During his visit to China last month, Herman van Rompuy, president of the European Council, thanked his Chinese hosts for their support and assured them that the future of the euro was not in doubt. He emphasized the importance of preserving an open economic and trade relationship. Several European companies have experienced problems operating in China, he said and urged Chinese leaders to ensure "a level playing field".

China should take on more responsibility for the global economy and be better represented in international financial institutions, he said and asked China to pay more attention to climate change and help the rest of the world to move toward concluding the negotiations in the Doha Round of the World Trade Organization talks.

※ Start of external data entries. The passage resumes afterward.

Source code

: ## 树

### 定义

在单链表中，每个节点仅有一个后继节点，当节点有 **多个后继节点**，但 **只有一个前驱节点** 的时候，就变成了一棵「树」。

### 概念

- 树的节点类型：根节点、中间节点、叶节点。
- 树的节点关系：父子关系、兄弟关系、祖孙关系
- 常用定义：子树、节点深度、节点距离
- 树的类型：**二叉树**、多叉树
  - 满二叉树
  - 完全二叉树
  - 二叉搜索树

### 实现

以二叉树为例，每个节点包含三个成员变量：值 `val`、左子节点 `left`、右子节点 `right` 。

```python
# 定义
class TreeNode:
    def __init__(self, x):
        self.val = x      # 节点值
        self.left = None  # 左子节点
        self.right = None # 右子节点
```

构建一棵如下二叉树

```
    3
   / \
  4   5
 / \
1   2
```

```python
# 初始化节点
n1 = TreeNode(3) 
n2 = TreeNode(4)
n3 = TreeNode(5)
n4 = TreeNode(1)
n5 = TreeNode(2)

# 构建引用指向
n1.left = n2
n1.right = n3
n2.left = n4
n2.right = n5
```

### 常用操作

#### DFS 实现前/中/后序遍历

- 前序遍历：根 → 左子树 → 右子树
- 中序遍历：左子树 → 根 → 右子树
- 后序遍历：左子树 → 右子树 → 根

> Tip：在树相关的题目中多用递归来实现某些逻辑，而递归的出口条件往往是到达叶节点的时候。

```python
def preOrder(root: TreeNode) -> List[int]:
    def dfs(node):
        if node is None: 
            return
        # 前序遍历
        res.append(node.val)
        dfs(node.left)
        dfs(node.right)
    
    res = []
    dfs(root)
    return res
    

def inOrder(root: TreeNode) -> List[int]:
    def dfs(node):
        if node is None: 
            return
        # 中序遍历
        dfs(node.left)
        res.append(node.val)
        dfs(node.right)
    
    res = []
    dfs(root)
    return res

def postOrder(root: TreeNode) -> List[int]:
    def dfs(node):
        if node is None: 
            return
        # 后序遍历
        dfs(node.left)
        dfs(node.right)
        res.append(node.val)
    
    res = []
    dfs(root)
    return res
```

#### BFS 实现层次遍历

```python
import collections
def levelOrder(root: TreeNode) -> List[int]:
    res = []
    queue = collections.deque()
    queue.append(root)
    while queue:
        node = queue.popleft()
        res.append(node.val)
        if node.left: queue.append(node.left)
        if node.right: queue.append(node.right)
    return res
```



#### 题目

The EU is trying to develop a common strategy toward China but is handicapped by differing views among its 27 EU member states on issues such as lifting the arms embargo and granting China market economy status.

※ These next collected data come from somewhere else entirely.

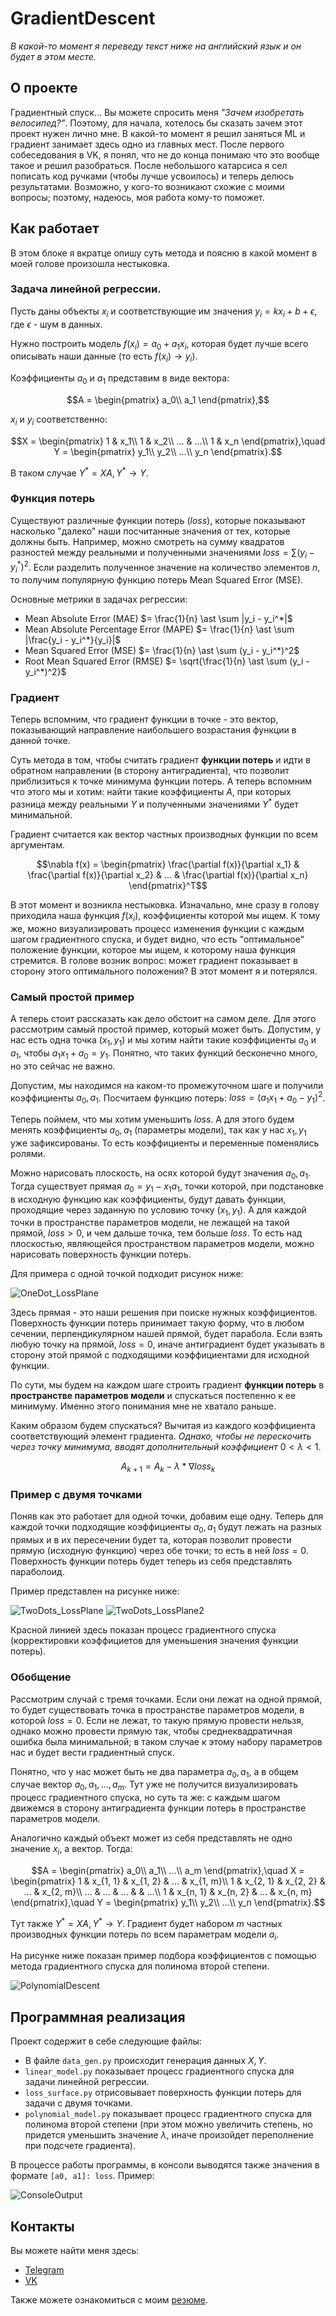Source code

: # GradientDescent

*В какой-то момент я переведу текст ниже на английский язык и он будет в этом месте.*

## О проекте

Градиентный спуск... Вы можете спросить меня *"Зачем изобретать велосипед?"*.
Поэтому, для начала, хотелось бы сказать зачем этот проект нужен лично мне. В какой-то момент я решил заняться ML и градиент занимает здесь одно из главных мест.
После первого собеседования в VK, я понял, что не до конца понимаю что это вообще такое и решил разобраться. После небольшого катарсиса я сел пописать код ручками
(чтобы лучше усвоилось) и теперь делюсь результатами. Возможно, у кого-то возникают схожие с моими вопросы; поэтому, надеюсь, моя работа кому-то поможет.

## Как работает

В этом блоке я вкратце опишу суть метода и поясню в какой момент в моей голове произошла нестыковка.

### Задача линейной регрессии.

Пусть даны объекты $x_i$ и соответствующие им значения $y_i = k x_i + b + \epsilon$, где $\epsilon$ - шум в данных.

Нужно построить модель $f(x_i) = a_0 + a_1 x_i$, которая будет лучше всего описывать наши данные (то есть $f(x_i) \rightarrow y_i$).

Коэффициенты $a_0$ и $a_1$ представим в виде вектора:
```math
A = \begin{pmatrix}
a_0\\
a_1
\end{pmatrix},
```
$x_i$ и $y_i$ соответственно:
```math
X = \begin{pmatrix}
1 & x_1\\
1 & x_2\\
... & ...\\
1 & x_n
\end{pmatrix},\quad
Y = \begin{pmatrix}
y_1\\
y_2\\
...\\
y_n
\end{pmatrix}.
```
В таком случае $Y^* = XA, Y^* \rightarrow Y$.

### Функция потерь

Существуют различные функции потерь ($loss$), которые показывают насколько "далеко" наши посчитанные значения от тех, которые должны быть.
Например, можно смотреть на сумму квадратов разностей между реальными и полученными значениями $loss = \sum (y_i - y_i^*)^2$.
Если разделить полученное значение на количество элементов $n$, то получим популярную функцию потерь Mean Squared Error (MSE).

Основные метрики в задачах регрессии:
* Mean Absolute Error (MAE) $= \frac{1}{n} \ast \sum |y_i - y_i^*|$
* Mean Absolute Percentage Error (MAPE) $= \frac{1}{n} \ast \sum |\frac{y_i - y_i^*}{y_i}|$
* Mean Squared Error (MSE) $= \frac{1}{n} \ast \sum (y_i - y_i^*)^2$
* Root Mean Squared Error (RMSE) $= \sqrt{\frac{1}{n} \ast \sum (y_i - y_i^*)^2}$

### Градиент

Теперь вспомним, что градиент функции в точке - это вектор, показывающий направление наибольшего возрастания функции в данной точке.

Суть метода в том, чтобы считать градиент **функции потерь** и идти в обратном направлении (в сторону антиградиента), что позволит приблизиться к точке минимума функции потерь.
А теперь вспомним что этого мы и хотим: найти такие коэффициенты $A$, при которых разница между реальными $Y$ и полученными значениями $Y^*$ будет минимальной.

Градиент считается как вектор частных производных функции по всем аргументам.
```math
\nabla f(x) = \begin{pmatrix}
\frac{\partial f(x)}{\partial x_1} & \frac{\partial f(x)}{\partial x_2} & ... & \frac{\partial f(x)}{\partial x_n}
\end{pmatrix}^T
```
В этот момент и возникла нестыковка. Изначально, мне сразу в голову приходила наша функция $f(x_i)$,
коэффициенты которой мы ищем. К тому же, можно визуализировать процесс изменения функции с каждым шагом градиентного спуска, и будет видно, что есть "оптимальное" положение функции, которое мы ищем, к которому наша функция стремится. В голове возник вопрос: может градиент показывает в сторону этого оптимального положения? В этот момент я и потерялся.

### Самый простой пример

А теперь стоит рассказать как дело обстоит на самом деле. Для этого рассмотрим самый простой пример, который может быть.
Допустим, у нас есть одна точка $(x_1, y_1)$ и мы хотим найти такие коэффициенты $a_0$ и $a_1$, чтобы $a_1 x_1 + a_0 = y_1$.
Понятно, что таких функций бесконечно много, но это сейчас не важно.

Допустим, мы находимся на каком-то промежуточном шаге и получили коэффициенты $a_0, a_1$. Посчитаем функцию потерь: $loss = (a_1 x_1 + a_0 - y_1)^2$.

Теперь поймем, что мы хотим уменьшить $loss$. А для этого будем менять коэффициенты $a_0, a_1$ (параметры модели), так как у нас $x_1, y_1$ уже зафиксированы.
То есть коэффициенты и переменные поменялись ролями.

Можно нарисовать плоскость, на осях которой будут значения $a_0, a_1$. Тогда существует прямая $a_0 = y_1 - x_1 a_1$, точки которой, при подстановке в исходную функцию
как коэффициенты, будут давать функции, проходящие через заданную по условию точку $(x_1, y_1)$. А для каждой точки в пространстве параметров модели, не лежащей на такой прямой,
$loss > 0$, и чем дальше точка, тем больше $loss$. То есть над плоскостью, являющейся пространством параметров модели, можно нарисовать поверхность функции потерь.

Для примера с одной точкой подходит рисунок ниже:

![OneDot_LossPlane](Pictures/OneDot_LossPlane.png)

Здесь прямая - это наши решения при поиске нужных коэффициентов. Поверхность функции потерь принимает такую форму, что в любом сечении, перпендикулярном нашей прямой, будет парабола.
Если взять любую точку на прямой, $loss = 0$, иначе антиградиент будет указывать в сторону этой прямой с подходящими коэффициентами для исходной функции.

По сути, мы будем на каждом шаге строить градиент **функции потерь** в **пространстве параметров модели** и спускаться постепенно к ее минимуму.
Именно этого понимания мне не хватало раньше.

Каким образом будем спускаться? Вычитая из каждого коэффициента соответствующий элемент градиента.
*Однако, чтобы не перескочить через точку минимума, вводят дополнительный коэффициент* $0 < \lambda < 1$.
```math
A_{k+1} = A_k - \lambda\ast\nabla loss_k
```

### Пример с двумя точками

Поняв как это работает для одной точки, добавим еще одну.
Теперь для каждой точки подходящие коэффициенты $a_0, a_1$ будут лежать на разных прямых и в их пересечении будет та, которая позволит провести прямую (исходную функцию) через обе точки; то есть в ней $loss = 0$. Поверхность функции потерь будет теперь из себя представлять параболоид.

Пример представлен на рисунке ниже:

![TwoDots_LossPlane](Pictures/TwoDots_LossPlane.png)
![TwoDots_LossPlane2](Pictures/TwoDots_LossPlane2.png)

Красной линией здесь показан процесс градиентного спуска (корректировки коэффициетов для уменьшения значения функции потерь).

### Обобщение

Рассмотрим случай с тремя точками. Если они лежат на одной прямой, то будет существовать точка в пространстве параметров модели, в которой $loss = 0$.
Если не лежат, то такую прямую провести нельзя, однако можно провести прямую так, чтобы среднеквадратичная ошибка была минимальной;
в таком случае к этому набору параметров нас и будет вести градиентный спуск.

Понятно, что у нас может быть не два параметра $a_0, a_1$, а в общем случае вектор $a_0, a_1, ..., a_m$. Тут уже не получится визуализировать процесс градиентного спуска,
но суть та же: с каждым шагом движемся в сторону антиградиента функции потерь в пространстве параметров модели.

Аналогично каждый объект может из себя представлять не одно значение $x_i$, а вектор. Тогда:
```math
A = \begin{pmatrix}
a_0\\
a_1\\
...\\
a_m
\end{pmatrix},\quad
X = \begin{pmatrix}
1 & x_{1, 1} & x_{1, 2} & ... & x_{1, m}\\
1 & x_{2, 1} & x_{2, 2} & ... & x_{2, m}\\
... & ... & ... &  & ...\\
1 & x_{n, 1} & x_{n, 2} & ... & x_{n, m}
\end{pmatrix},\quad
Y = \begin{pmatrix}
y_1\\
y_2\\
...\\
y_n
\end{pmatrix}.
```
Тут также $Y^* = XA, Y^* \rightarrow Y$.
Градиент будет набором $m$ частных производных функции потерь по всем параметрам модели $a_i$.

На рисунке ниже показан пример подбора коэффициентов с помощью метода градиентного спуска для полинома второй степени.

![PolynomialDescent](Pictures/PolynomialDescent.png)

## Программная реализация

Проект содержит в себе следующие файлы:
* В файле `data_gen.py` происходит генерация данных $X, Y$.
* `linear_model.py` показывает процесс градиентного спуска для задачи линейной регрессии.
* `loss_surface.py` отрисовывает поверхность функции потерь для задачи с двумя точками.
* `polynomial_model.py` показывает процесс градиентного спуска для полинома второй степени (при этом можно увеличить степень, но придется уменьшить значение $\lambda$, иначе произойдет переполнение при подсчете градиента).

В процессе работы программы, в консоли выводятся также значения в формате `[a0, a1]: loss`. Пример:

![ConsoleOutput](Pictures/ConsoleOutput.png)

## Контакты

Вы можете найти меня здесь:
* [Telegram](https://t.me/VladikNT)
* [VK](https://vk.com/vladikvasilyev)

Также можете ознакомиться с моим [резюме](https://spb.hh.ru/resume/99523b52ff0b01b5930039ed1f61316f397567).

There have been a number of high-level EU-China meetings in recent weeks, which have sought to tackle some of the most difficult problems. Apart from the visit of Van Rompuy to China, Catherine Ashton, the EU foreign policy chief, met with State Councilor Dai Bingguo in Hungary during the second meeting of the EU-China High-Level Strategic Dialogue. These talks covered international issues such as the situation in North Africa and the Middle East, as well as economic cooperation.

China of course is facing its own internal problems. Chinese leaders are aware of the social and economic problems facing the country and need a stable international environment and open markets for Chinese exports. This is why the European Union, despite all its current problems, will remain one of the most important partners of China in the coming decades.

The author is director of the EU-Asia Centre in Brussels.